TOKYO -- In yet another blow to the cryptocurrency market, Tether, a token often used by Chinese investors to circumvent strict restrictions on trading, has come under official scrutiny in the U.S.
America's Commodities Futures Trading Commission issued a subpoena to Tether and Bitfinex, a cryptocurrency exchange, on Dec. 6, according to reports that surfaced at the end of January. The companies are led by the same people and are both based in Hong Kong.
The CFTC is believed to be investigating whether Tether has enough assets to back its claim that its namesake currency is pegged to the U.S. dollar. The company had issued about $2.2 billion worth of tokens as of Friday. If it does not have at least the same amount of cash, it would be unable to guarantee its 1-to-1 conversion ratio, and investors could face losses.
There have been questions about Tether's governance structure. The company apparently even cut ties with its audit firm. The CFTC has not yet released any of its findings, but trading in the token could plunge if its reputation is damaged.
Tether is especially popular in China, where it is used as a way to fly under the authorities' radar. Most of the tokens are traded at China-affiliated exchanges based in Hong Kong and elsewhere, according to Thomas Glucksmann, head of marketing at Gatecoin, a cryptocurrency exchange in Hong Kong.
In an effort to keep investors from pulling out of the yuan and seeking speculative opportunities, Beijing forcibly closed virtual currency exchanges in mainland China last fall. Chinese traders have since relied on exchanges elsewhere, such as in Hong Kong, but they could still be scrutinized by the authorities for buying bitcoin and other big cryptocurrencies with the yuan.
Chinese authorities pay less attention to Tether because it has a fixed rate and is less speculative in nature, said Daisuke Yasaku of the Daiwa Institute of Research. Investors can first convert their yuan into "tethers," which they then use to buy bitcoin and other coins. Investors and exchanges are trading "using methods that leave no records," Yasaku said.
Tether's market capitialization soared as it issued more tokens following China's crackdown last fall. Its performance points to a surge in demand for a loophole for trading cryptocurrencies in China.
But Beijing is also turning more vigilant. Chinese state media reported on Feb. 4 that authorities will start watching offshore exchange operators. That could slow down coin trading by Chinese players in Hong Kong and elsewhere.

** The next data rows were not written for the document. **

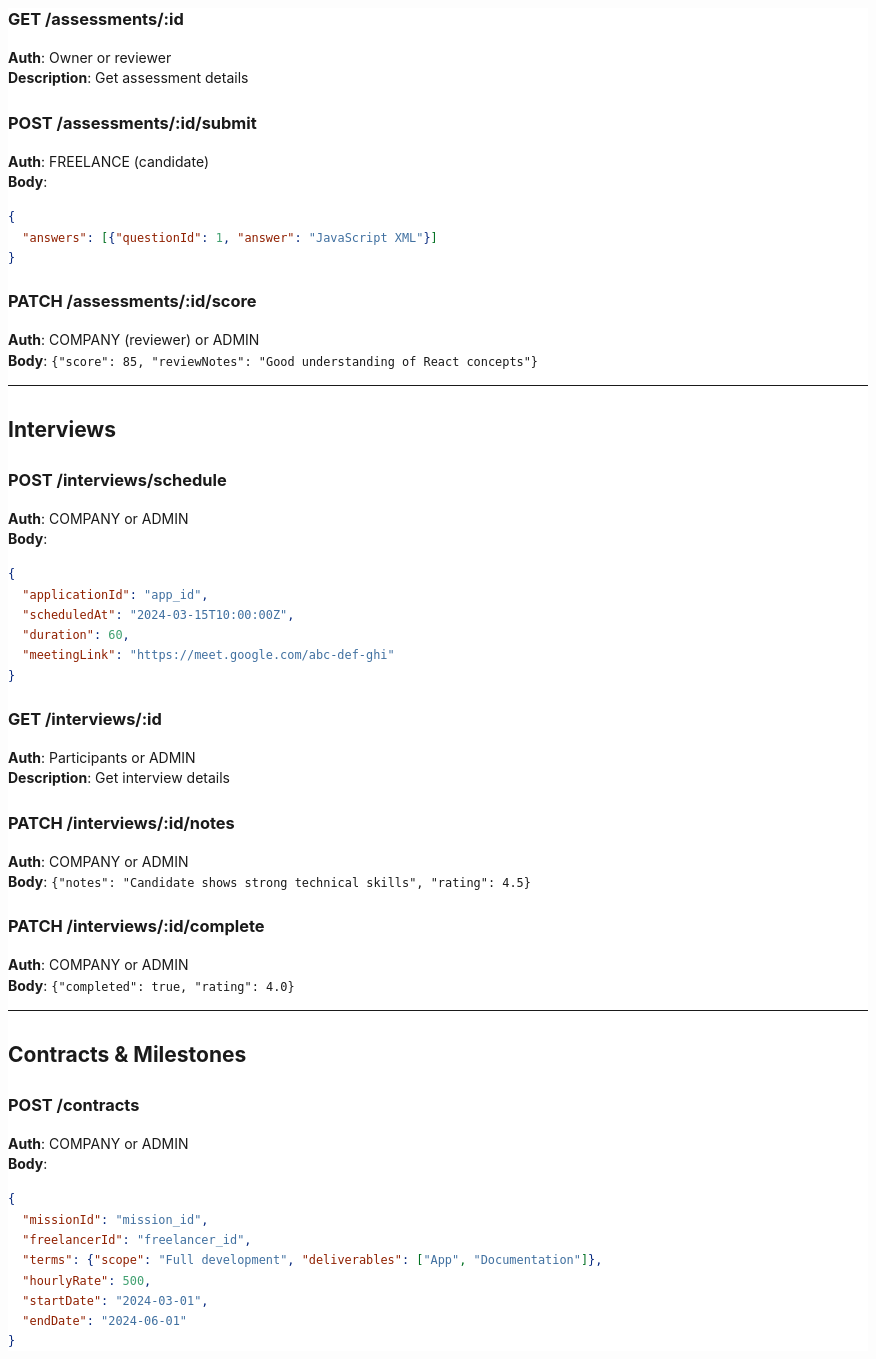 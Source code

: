 ### GET /assessments/:id
**Auth**: Owner or reviewer  
**Description**: Get assessment details

### POST /assessments/:id/submit
**Auth**: FREELANCE (candidate)  
**Body**:
```json
{
  "answers": [{"questionId": 1, "answer": "JavaScript XML"}]
}
```

### PATCH /assessments/:id/score
**Auth**: COMPANY (reviewer) or ADMIN  
**Body**: `{"score": 85, "reviewNotes": "Good understanding of React concepts"}`

---

## Interviews
### POST /interviews/schedule
**Auth**: COMPANY or ADMIN  
**Body**:
```json
{
  "applicationId": "app_id",
  "scheduledAt": "2024-03-15T10:00:00Z",
  "duration": 60,
  "meetingLink": "https://meet.google.com/abc-def-ghi"
}
```

### GET /interviews/:id
**Auth**: Participants or ADMIN  
**Description**: Get interview details

### PATCH /interviews/:id/notes
**Auth**: COMPANY or ADMIN  
**Body**: `{"notes": "Candidate shows strong technical skills", "rating": 4.5}`

### PATCH /interviews/:id/complete
**Auth**: COMPANY or ADMIN  
**Body**: `{"completed": true, "rating": 4.0}`

---

## Contracts & Milestones
### POST /contracts
**Auth**: COMPANY or ADMIN  
**Body**:
```json
{
  "missionId": "mission_id",
  "freelancerId": "freelancer_id",
  "terms": {"scope": "Full development", "deliverables": ["App", "Documentation"]},
  "hourlyRate": 500,
  "startDate": "2024-03-01",
  "endDate": "2024-06-01"
}
```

Roughly 20% of bitcoin trading was based in the yuan until last fall, according to cryptocurrency information site Coinhills. The figure has since plunged to less than 1%. But the Chinese currency is still expected to have made its way into the market through tethers. There may be $100 million being invested into bitcoin every day via the cryptocurrency, based on one estimate.
Falling confidence in tethers and tougher Chinese regulations could further squeeze the inflow of Chinese funds into cryptocurrencies. Bitcoin's value dipped under $6,000 at one point last Tuesday. It has since recovered, but uncertainties are only growing.